-- Opening Marker --

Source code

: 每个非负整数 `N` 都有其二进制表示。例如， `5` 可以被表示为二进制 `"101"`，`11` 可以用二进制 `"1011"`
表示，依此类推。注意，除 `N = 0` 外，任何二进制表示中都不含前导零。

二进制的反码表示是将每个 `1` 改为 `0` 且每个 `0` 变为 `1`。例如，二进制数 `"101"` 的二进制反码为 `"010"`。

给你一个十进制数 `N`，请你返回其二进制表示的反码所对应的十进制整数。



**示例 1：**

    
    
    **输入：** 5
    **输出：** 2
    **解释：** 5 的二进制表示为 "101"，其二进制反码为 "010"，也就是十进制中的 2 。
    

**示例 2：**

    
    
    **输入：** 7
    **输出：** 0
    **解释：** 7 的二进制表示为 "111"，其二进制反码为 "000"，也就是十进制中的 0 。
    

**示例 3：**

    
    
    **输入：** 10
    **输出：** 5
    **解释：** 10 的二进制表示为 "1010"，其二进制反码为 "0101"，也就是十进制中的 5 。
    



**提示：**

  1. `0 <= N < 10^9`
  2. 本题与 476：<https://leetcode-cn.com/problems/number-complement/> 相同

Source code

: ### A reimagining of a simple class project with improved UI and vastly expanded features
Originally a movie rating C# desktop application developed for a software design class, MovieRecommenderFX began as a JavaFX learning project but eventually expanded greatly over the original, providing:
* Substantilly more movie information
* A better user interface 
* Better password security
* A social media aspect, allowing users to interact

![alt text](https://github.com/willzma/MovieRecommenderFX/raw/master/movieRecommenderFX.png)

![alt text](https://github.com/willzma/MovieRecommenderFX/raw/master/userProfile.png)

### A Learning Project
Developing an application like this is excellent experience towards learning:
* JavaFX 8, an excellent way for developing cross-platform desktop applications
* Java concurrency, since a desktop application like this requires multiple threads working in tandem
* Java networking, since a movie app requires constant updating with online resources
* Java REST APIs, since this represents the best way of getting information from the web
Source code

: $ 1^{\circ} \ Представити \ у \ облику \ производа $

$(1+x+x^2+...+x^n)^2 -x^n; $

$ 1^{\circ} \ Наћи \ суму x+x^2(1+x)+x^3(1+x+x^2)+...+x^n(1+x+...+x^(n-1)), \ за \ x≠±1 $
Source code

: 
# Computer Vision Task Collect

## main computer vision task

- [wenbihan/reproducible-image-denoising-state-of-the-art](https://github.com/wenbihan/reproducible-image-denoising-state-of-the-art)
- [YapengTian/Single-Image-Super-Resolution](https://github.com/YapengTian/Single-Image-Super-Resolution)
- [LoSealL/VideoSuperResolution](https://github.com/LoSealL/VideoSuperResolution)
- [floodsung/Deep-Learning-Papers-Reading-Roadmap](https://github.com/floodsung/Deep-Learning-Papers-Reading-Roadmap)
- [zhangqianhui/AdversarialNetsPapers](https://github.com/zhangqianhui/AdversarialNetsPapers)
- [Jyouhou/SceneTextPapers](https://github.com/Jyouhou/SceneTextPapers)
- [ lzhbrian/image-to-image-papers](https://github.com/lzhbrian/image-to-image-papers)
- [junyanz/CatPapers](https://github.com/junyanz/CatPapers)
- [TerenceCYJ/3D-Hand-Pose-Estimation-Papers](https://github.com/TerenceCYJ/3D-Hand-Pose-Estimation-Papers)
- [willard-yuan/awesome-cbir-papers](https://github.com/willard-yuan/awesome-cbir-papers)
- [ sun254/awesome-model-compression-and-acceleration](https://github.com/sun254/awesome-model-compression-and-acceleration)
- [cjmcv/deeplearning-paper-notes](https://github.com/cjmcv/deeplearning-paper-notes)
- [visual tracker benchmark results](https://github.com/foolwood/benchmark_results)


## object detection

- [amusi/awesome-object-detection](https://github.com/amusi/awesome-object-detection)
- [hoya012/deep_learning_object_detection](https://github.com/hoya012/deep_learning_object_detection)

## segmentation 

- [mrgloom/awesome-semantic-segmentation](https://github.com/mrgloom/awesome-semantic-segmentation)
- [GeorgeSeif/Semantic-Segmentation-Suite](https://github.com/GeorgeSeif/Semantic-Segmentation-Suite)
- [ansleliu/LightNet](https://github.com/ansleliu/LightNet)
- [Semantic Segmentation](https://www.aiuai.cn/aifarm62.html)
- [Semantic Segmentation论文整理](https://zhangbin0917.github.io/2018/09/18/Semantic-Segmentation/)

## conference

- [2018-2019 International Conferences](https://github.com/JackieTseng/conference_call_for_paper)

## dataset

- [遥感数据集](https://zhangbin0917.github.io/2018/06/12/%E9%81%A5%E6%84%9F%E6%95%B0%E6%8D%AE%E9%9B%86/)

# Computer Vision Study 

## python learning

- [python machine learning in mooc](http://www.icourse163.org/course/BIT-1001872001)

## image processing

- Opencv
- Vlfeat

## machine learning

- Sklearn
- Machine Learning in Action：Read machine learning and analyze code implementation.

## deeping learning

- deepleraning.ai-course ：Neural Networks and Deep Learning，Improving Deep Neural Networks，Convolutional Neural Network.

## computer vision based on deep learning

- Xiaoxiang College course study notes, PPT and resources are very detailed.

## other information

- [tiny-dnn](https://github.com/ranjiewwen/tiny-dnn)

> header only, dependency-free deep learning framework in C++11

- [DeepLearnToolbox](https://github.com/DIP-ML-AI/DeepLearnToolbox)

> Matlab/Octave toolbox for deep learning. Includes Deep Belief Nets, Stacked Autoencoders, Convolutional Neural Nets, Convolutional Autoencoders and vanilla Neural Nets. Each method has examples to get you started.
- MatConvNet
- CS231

-- Closing Marker --

- YOUR ASSIGNMENT: Take the lines above from the first through the one containing "cross-platform desktop applications" and reproduce them exactly; include nothing else.

- WRITTEN SOLUTION:
Source code

: 每个非负整数 `N` 都有其二进制表示。例如， `5` 可以被表示为二进制 `"101"`，`11` 可以用二进制 `"1011"`
表示，依此类推。注意，除 `N = 0` 外，任何二进制表示中都不含前导零。

二进制的反码表示是将每个 `1` 改为 `0` 且每个 `0` 变为 `1`。例如，二进制数 `"101"` 的二进制反码为 `"010"`。

给你一个十进制数 `N`，请你返回其二进制表示的反码所对应的十进制整数。



**示例 1：**

    
    
    **输入：** 5
    **输出：** 2
    **解释：** 5 的二进制表示为 "101"，其二进制反码为 "010"，也就是十进制中的 2 。
    

**示例 2：**

    
    
    **输入：** 7
    **输出：** 0
    **解释：** 7 的二进制表示为 "111"，其二进制反码为 "000"，也就是十进制中的 0 。
    

**示例 3：**

    
    
    **输入：** 10
    **输出：** 5
    **解释：** 10 的二进制表示为 "1010"，其二进制反码为 "0101"，也就是十进制中的 5 。
    



**提示：**

  1. `0 <= N < 10^9`
  2. 本题与 476：<https://leetcode-cn.com/problems/number-complement/> 相同

Source code

: ### A reimagining of a simple class project with improved UI and vastly expanded features
Originally a movie rating C# desktop application developed for a software design class, MovieRecommenderFX began as a JavaFX learning project but eventually expanded greatly over the original, providing:
* Substantilly more movie information
* A better user interface 
* Better password security
* A social media aspect, allowing users to interact

![alt text](https://github.com/willzma/MovieRecommenderFX/raw/master/movieRecommenderFX.png)

![alt text](https://github.com/willzma/MovieRecommenderFX/raw/master/userProfile.png)

### A Learning Project
Developing an application like this is excellent experience towards learning:
* JavaFX 8, an excellent way for developing cross-platform desktop applications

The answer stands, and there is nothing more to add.